Keberuntungan Mendekat Debu kembali, hujan pun jatuh. 2628kata 2026-03-04 22:09:52

Setelah makan malam, Gu Qinghuan segera pergi membersihkan diri dan memanggil Tingyu untuk membantunya menyisir rambut.

Tingyu semula khawatir apakah Gu Qinghuan akan memanggilnya hari ini, namun begitu mendengar pesan dari Zhiqiu, ia langsung menuju kamar tidur Gu Qinghuan.

“Nona.” Tingyu berusaha menahan rasa senang di wajahnya, agar tidak membuat Gu Qinghuan merasa tak suka.

“Hmm.”

Gu Qinghuan menjawab dingin, memberi isyarat agar ia mulai menyisir rambutnya.

Tingyu segera mendekat, sambil membantu menyisir rambut Gu Qinghuan, ia memikirkan cara yang tepat untuk membuka pembicaraan.

Tak lama, ia menemukan caranya.

“Nona.” Tingyu berkata, menampilkan ekspresi takut dan gelisah, seolah baru saja melakukan kesalahan.

“Ada apa?” Gu Qinghuan meliriknya dingin.

Tingyu tampak seperti ketakutan, meletakkan sisir, lalu tiba-tiba berlutut di hadapan Gu Qinghuan. “Hamba... hamba telah melakukan suatu kesalahan.”

Gu Qinghuan menyipitkan mata. “Apa yang kau lakukan?”

Tingyu seketika merasakan tekanan besar, ia menelan ludah sebelum berkata, “Nona... apakah Anda mendengar rumor yang beredar dua hari ini di dalam rumah? Tentang sepupu perempuan kita.”

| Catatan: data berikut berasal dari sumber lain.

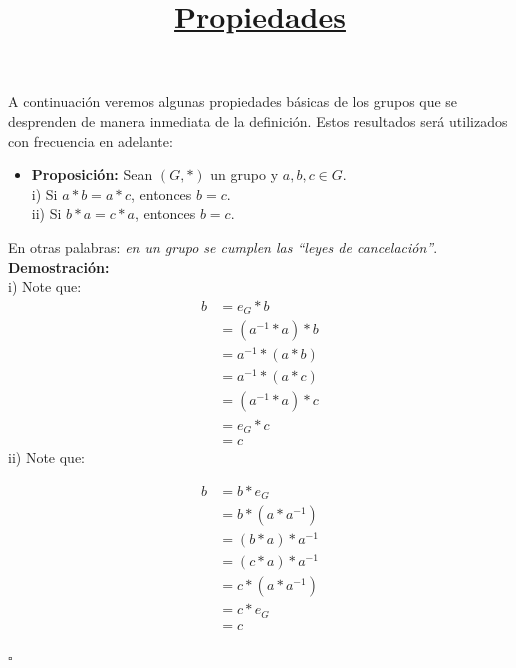 \documentclass[10 pt]{article}
\title{\textbf{\underline{Propiedades}}}
\author{}
\date{}
\begin{document}
\pagestyle{empty}
\maketitle
\thispagestyle{empty}

\section*{}

\Large{A continuación veremos algunas propiedades básicas de los grupos que se desprenden de manera inmediata de la definición. Estos resultados será utilizados con frecuencia en adelante:} \\

\begin{itemize}
    \item \Large{\textbf{Proposición:} Sean $(G,*)$ un grupo y $a,b,c \in G$. \\

    i) Si $a*b=a*c$, entonces $b=c$. \\

    ii) Si $b*a=c*a$, entonces $b=c$.} \\
\end{itemize}

\Large{En otras palabras: \textit{en un grupo se cumplen las ``leyes de cancelación''}.} \\

\Large{\textbf{Demostración:} \\

i) Note que:
\begin{align*}
    b&=e_G*b \\
    &=(a^{-1}*a)*b \\
    &=a^{-1}*(a*b) \\
    &=a^{-1}*(a*c) \\
    &=(a^{-1}*a)*c \\
    &=e_G*c \\
    &=c
\end{align*}
ii) Note que:}

\begin{align*}
    b&=b*e_G \\
    &=b*(a*a^{-1}) \\
    &=(b*a)*a^{-1} \\
     &=(c*a)*a^{-1} \\ 
    &=c*(a*a^{-1}) \\
    &=c*e_G \\
    &=c
\end{align*}
\begin{flushright}
   $\square$
\end{flushright}
\end{document}
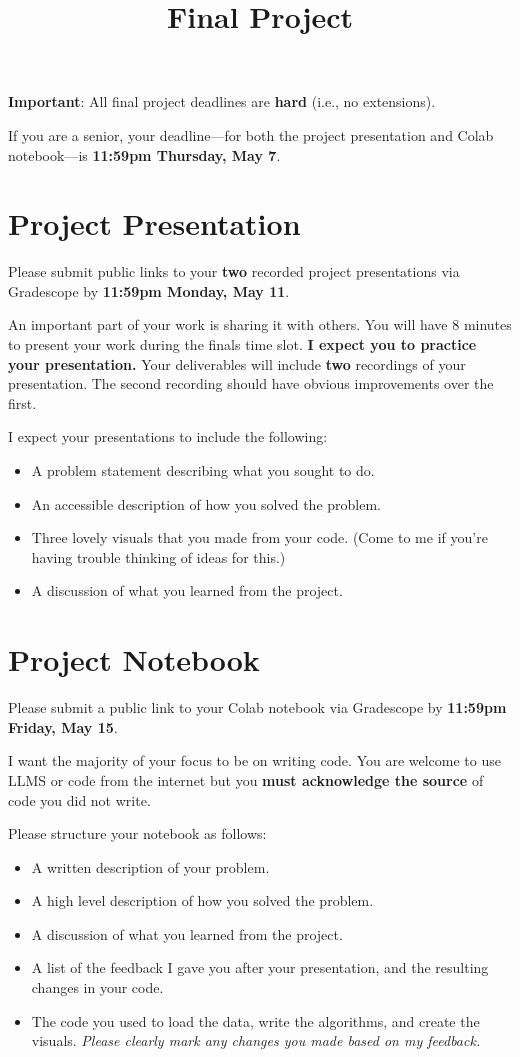 \documentclass{article}
\title{Final Project}
\date{}
\begin{document}
\maketitle

\noindent \textbf{Important}: All final project deadlines are \textbf{hard} (i.e., no extensions).
\newline

\noindent If you are a senior, your deadline---for both the project presentation and Colab notebook---is \textbf{11:59pm Thursday, May 7}.

\section{Project Presentation}
Please submit public links to your \textbf{two} recorded project presentations via Gradescope by \textbf{11:59pm Monday, May 11}.

An important part of your work is sharing it with others.
You will have 8 minutes to present your work during the finals time slot.
\textbf{I expect you to practice your presentation.}
Your deliverables will include \textbf{two} recordings of your presentation.
The second recording should have obvious improvements over the first.

I expect your presentations to include the following:
\begin{itemize}
    \item A problem statement describing what you sought to do.
    \item An accessible description of how you solved the problem.
    \item Three lovely visuals that you made from your code.
    (Come to me if you're having trouble thinking of ideas for this.)
    \item A discussion of what you learned from the project.
\end{itemize}

\section{Project Notebook}
Please submit a public link to your Colab notebook via Gradescope by \textbf{11:59pm Friday, May 15}.

I want the majority of your focus to be on writing code.
You are welcome to use LLMS or code from the internet but you \textbf{must acknowledge the source} of code you did not write.

Please structure your notebook as follows:
\begin{itemize}
    \item A written description of your problem.
    \item A high level description of how you solved the problem.
    \item A discussion of what you learned from the project.
    \item A list of the feedback I gave you after your presentation, and the resulting changes in your code.
    \item The code you used to load the data, write the algorithms, and create the visuals.
    \textit{Please clearly mark any changes you made based on my feedback.}
\end{itemize}
\end{document}
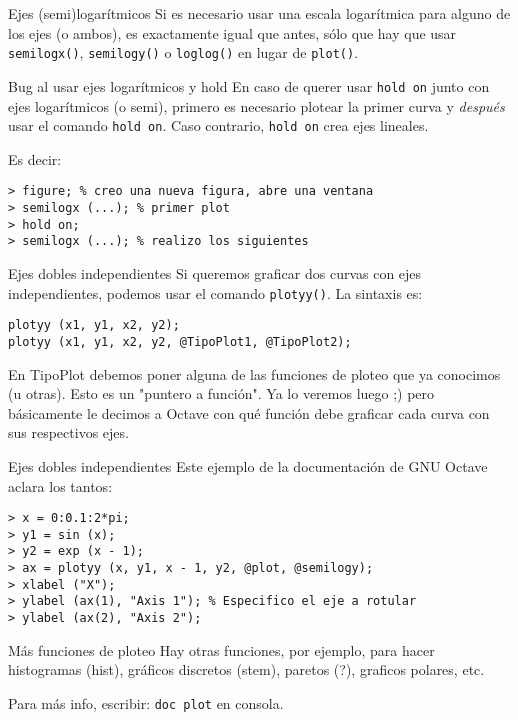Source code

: \begin{frame}[fragile]{Ejes (semi)logarítmicos}
Si es necesario usar una escala logarítmica para alguno de los ejes (o ambos), es exactamente igual que antes, sólo que hay que usar \verb$semilogx()$, \verb$semilogy()$ o \verb$loglog()$ en lugar de \verb$plot()$.

\begin{alertblock}{Bug al usar ejes logarítmicos y hold}
En caso de querer usar \verb$hold on$ junto con ejes logarítmicos (o semi), primero es necesario plotear la primer curva y \emph{después} usar el comando \verb$hold on$. Caso contrario, \verb$hold on$ crea ejes lineales.
\end{alertblock}

Es decir:

\begin{lstlisting}
> figure; % creo una nueva figura, abre una ventana
> semilogx (...); % primer plot
> hold on;
> semilogx (...); % realizo los siguientes
\end{lstlisting}
\end{frame}

\begin{frame}[fragile]{Ejes dobles independientes}
Si queremos graficar dos curvas con ejes independientes, podemos usar el comando \verb$plotyy()$. La sintaxis es:

\begin{lstlisting}
plotyy (x1, y1, x2, y2);
plotyy (x1, y1, x2, y2, @TipoPlot1, @TipoPlot2);
\end{lstlisting}

En TipoPlot debemos poner alguna de las funciones de ploteo que ya conocimos (u otras). Esto es un "puntero a función". Ya lo veremos luego ;) pero básicamente le decimos a Octave con qué función debe graficar cada curva con sus respectivos ejes.
\end{frame}

\begin{frame}[fragile]{Ejes dobles independientes}
Este ejemplo de la documentación de GNU Octave aclara los tantos:

\begin{lstlisting}
> x = 0:0.1:2*pi;
> y1 = sin (x);
> y2 = exp (x - 1);
> ax = plotyy (x, y1, x - 1, y2, @plot, @semilogy);
> xlabel ("X");
> ylabel (ax(1), "Axis 1"); % Especifico el eje a rotular
> ylabel (ax(2), "Axis 2");
\end{lstlisting}
\end{frame}

\begin{frame}[fragile]{Más funciones de ploteo}
Hay otras funciones, por ejemplo, para hacer histogramas (hist), gráficos discretos (stem), paretos (?), graficos polares, etc.

Para más info, escribir: \verb$doc plot$ en consola.
\end{frame}



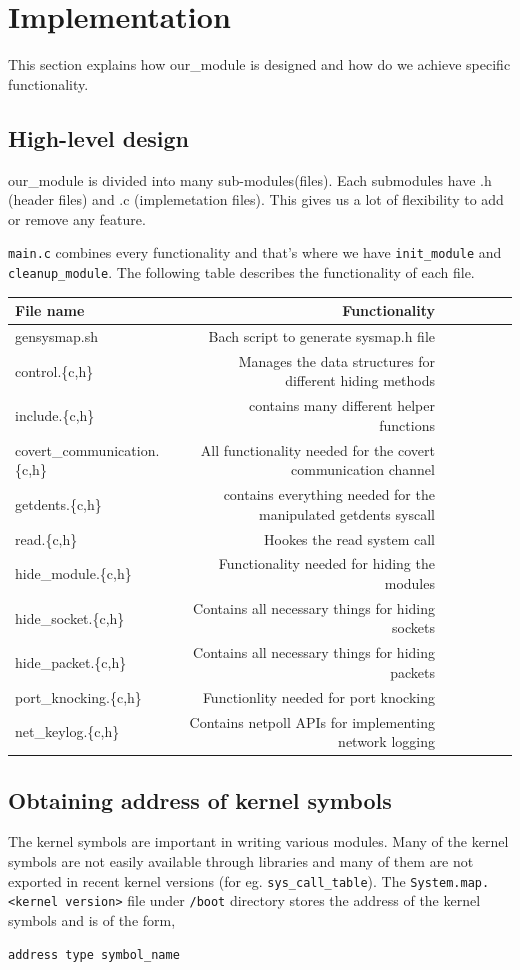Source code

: \documentclass[10pt, letterpaper]{scrartcl}
\begin{document}
\section{Implementation}
This section explains how our\_module is designed and how do we achieve specific functionality. 

\subsection{High-level design}
our\_module is divided into many sub-modules(files). Each submodules have .h (header files) and .c (implemetation files).
This gives us a lot of flexibility to add or remove any feature.

\texttt{main.c} combines every functionality and that's where we have \texttt{init\_module} and \texttt{cleanup\_module}.
The following table describes the functionality of each file.



\begin{tabular}{l*{6}r}
File name             & Functionality \\
\hline
gensysmap.sh & Bach script to generate sysmap.h file\\
control.\{c,h\} & Manages the data structures for different hiding methods\\
include.\{c,h\} & contains many different helper functions   \\
covert\_communication.\{c,h\} & All functionality needed for the covert communication channel \\
getdents.\{c,h\} & contains everything needed for the manipulated getdents syscall\\
read.\{c,h\} & Hookes the read system call \\
hide\_module.\{c,h\} & Functionality needed for hiding the modules\\
hide\_socket.\{c,h\} & Contains all necessary things for hiding sockets\\
hide\_packet.\{c,h\} & Contains all necessary things for hiding packets\\
port\_knocking.\{c,h\} & Functionlity needed for port knocking\\
net\_keylog.\{c,h\} & Contains netpoll APIs for implementing network logging\\

\end{tabular}




\subsection{Obtaining address of kernel symbols}
The kernel symbols are important in writing various modules. Many of the kernel symbols are not easily available through libraries 
and many of them are not exported in recent kernel versions (for eg. \texttt{sys\_call\_table}).
The \texttt{System.map.<kernel version>} file under \texttt{/boot} directory stores the address of the kernel symbols and is of the form, 
\begin{verbatim}
address type symbol_name
\end{verbatim}
\end{document}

“Apakah maksudmu soal ayahku dan paman yang berdebat hari ini?” Gu Qinghuan menatap Tingyu, lalu nadanya berubah, “Jangan-jangan... kabar itu, kaulah yang menyebarkannya?”

Bukan rumor, melainkan kabar.

Mendengar bagaimana Gu Qinghuan menyebut kejadian itu, Tingyu tahu bahwa dugaannya benar.

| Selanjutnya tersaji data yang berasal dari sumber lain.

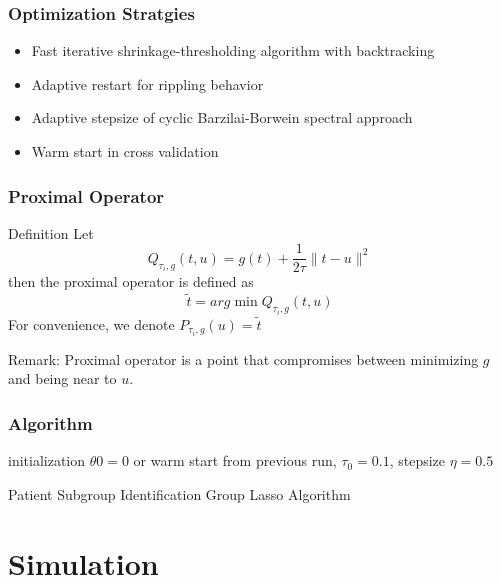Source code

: \documentclass{beamer}
\begin{document}
\begin{frame}
\frametitle{Optimization Stratgies}
\begin{itemize}
\item Fast iterative shrinkage-thresholding algorithm with backtracking\cite{fasta}
\item Adaptive restart for rippling behavior \cite{restart}
\item Adaptive stepsize of cyclic Barzilai-Borwein spectral approach\cite{step}
\item Warm start in cross validation
\end{itemize}

\end{frame}


\begin{frame}
\frametitle{Proximal Operator}
\begin{block}{Definition}
Let $$Q_{\tau_i,g}(t,u)=g(t)+\frac{1}{2\tau}\parallel t-u\parallel^2$$
then the proximal operator is defined as $$\tilde{t}=arg\min Q_{\tau_i,g}(t,u)$$
For convenience, we denote $P_{\tau_i,g}(u)=\tilde{t}$
\end{block}
Remark: Proximal operator is a point that compromises between minimizing $g$ and being near to $u$. 
\end{frame}

\begin{frame}
\frametitle{Algorithm}
\begin{algorithm}[H]
 initialization $\theta0=0$ or warm start from previous run, $\tau_0=0.1$, stepsize $\eta=0.5$\;
 \caption{Patient Subgroup Identification Group Lasso Algorithm}
\end{algorithm}


\end{frame}


\section{Simulation}
\end{document}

“Benar.” Tingyu tetap berpura-pura ketakutan, sampai dahinya hampir menempel lantai.

“Kenapa harus setakut itu? Aku bukan monster pemakan manusia.”

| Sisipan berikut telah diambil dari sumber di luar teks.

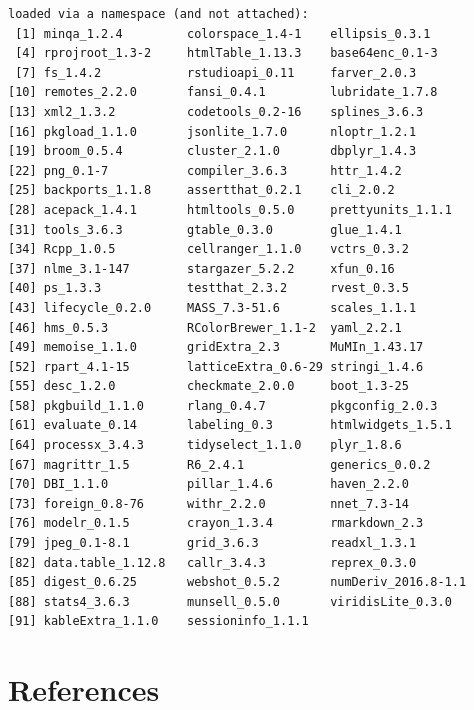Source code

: \documentclass[12pt,oneside]{dukestatscithesis} %
\begin{document}
\begin{verbatim}
loaded via a namespace (and not attached):
 [1] minqa_1.2.4         colorspace_1.4-1    ellipsis_0.3.1     
 [4] rprojroot_1.3-2     htmlTable_1.13.3    base64enc_0.1-3    
 [7] fs_1.4.2            rstudioapi_0.11     farver_2.0.3       
[10] remotes_2.2.0       fansi_0.4.1         lubridate_1.7.8    
[13] xml2_1.3.2          codetools_0.2-16    splines_3.6.3      
[16] pkgload_1.1.0       jsonlite_1.7.0      nloptr_1.2.1       
[19] broom_0.5.4         cluster_2.1.0       dbplyr_1.4.3       
[22] png_0.1-7           compiler_3.6.3      httr_1.4.2         
[25] backports_1.1.8     assertthat_0.2.1    cli_2.0.2          
[28] acepack_1.4.1       htmltools_0.5.0     prettyunits_1.1.1  
[31] tools_3.6.3         gtable_0.3.0        glue_1.4.1         
[34] Rcpp_1.0.5          cellranger_1.1.0    vctrs_0.3.2        
[37] nlme_3.1-147        stargazer_5.2.2     xfun_0.16          
[40] ps_1.3.3            testthat_2.3.2      rvest_0.3.5        
[43] lifecycle_0.2.0     MASS_7.3-51.6       scales_1.1.1       
[46] hms_0.5.3           RColorBrewer_1.1-2  yaml_2.2.1         
[49] memoise_1.1.0       gridExtra_2.3       MuMIn_1.43.17      
[52] rpart_4.1-15        latticeExtra_0.6-29 stringi_1.4.6      
[55] desc_1.2.0          checkmate_2.0.0     boot_1.3-25        
[58] pkgbuild_1.1.0      rlang_0.4.7         pkgconfig_2.0.3    
[61] evaluate_0.14       labeling_0.3        htmlwidgets_1.5.1  
[64] processx_3.4.3      tidyselect_1.1.0    plyr_1.8.6         
[67] magrittr_1.5        R6_2.4.1            generics_0.0.2     
[70] DBI_1.1.0           pillar_1.4.6        haven_2.2.0        
[73] foreign_0.8-76      withr_2.2.0         nnet_7.3-14        
[76] modelr_0.1.5        crayon_1.3.4        rmarkdown_2.3      
[79] jpeg_0.1-8.1        grid_3.6.3          readxl_1.3.1       
[82] data.table_1.12.8   callr_3.4.3         reprex_0.3.0       
[85] digest_0.6.25       webshot_0.5.2       numDeriv_2016.8-1.1
[88] stats4_3.6.3        munsell_0.5.0       viridisLite_0.3.0  
[91] kableExtra_1.1.0    sessioninfo_1.1.1  
\end{verbatim}
\backmatter

\hypertarget{references}{%
\chapter*{References}\label{references}}


\noindent

\setlength{\parindent}{-0.20in}
\setlength{\leftskip}{0.20in}
\setlength{\parskip}{8pt}
\end{document}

Gu Qinghuan berkata datar, “Berdirilah, bicara saja.”

“Nona... Anda tidak marah pada hamba?” Tingyu mengangkat kepala, bertanya hati-hati.

“Marah untuk apa?”

Gu Qinghuan berkata, “Marah karena kau berkata jujur?”

Ia terdiam sejenak, lalu melambaikan tangan, “Berdirilah.”

“Baik, nona.” Mata Tingyu memancarkan sedikit kegembiraan, sikap Gu Qinghuan jelas menunjukkan persetujuan atas tindakannya!

“Tapi...”

Setelah Tingyu berdiri, Gu Qinghuan tiba-tiba bertanya, “Bagaimana kau tahu soal sepupumu yang tiga hari tidak mandi?”

“Sebenarnya... awalnya hamba pun tidak menyadarinya.”

Tingyu berkata, “Hari itu setelah hamba dipukul oleh sepupu perempuan, beberapa teman hamba memanggil untuk membantu mengobati luka, dan sambil lalu bertanya apa yang terjadi hari itu.”

“Hamba waktu itu merasa aneh dipukul, juga sedikit tersinggung, jadi hamba menceritakannya.”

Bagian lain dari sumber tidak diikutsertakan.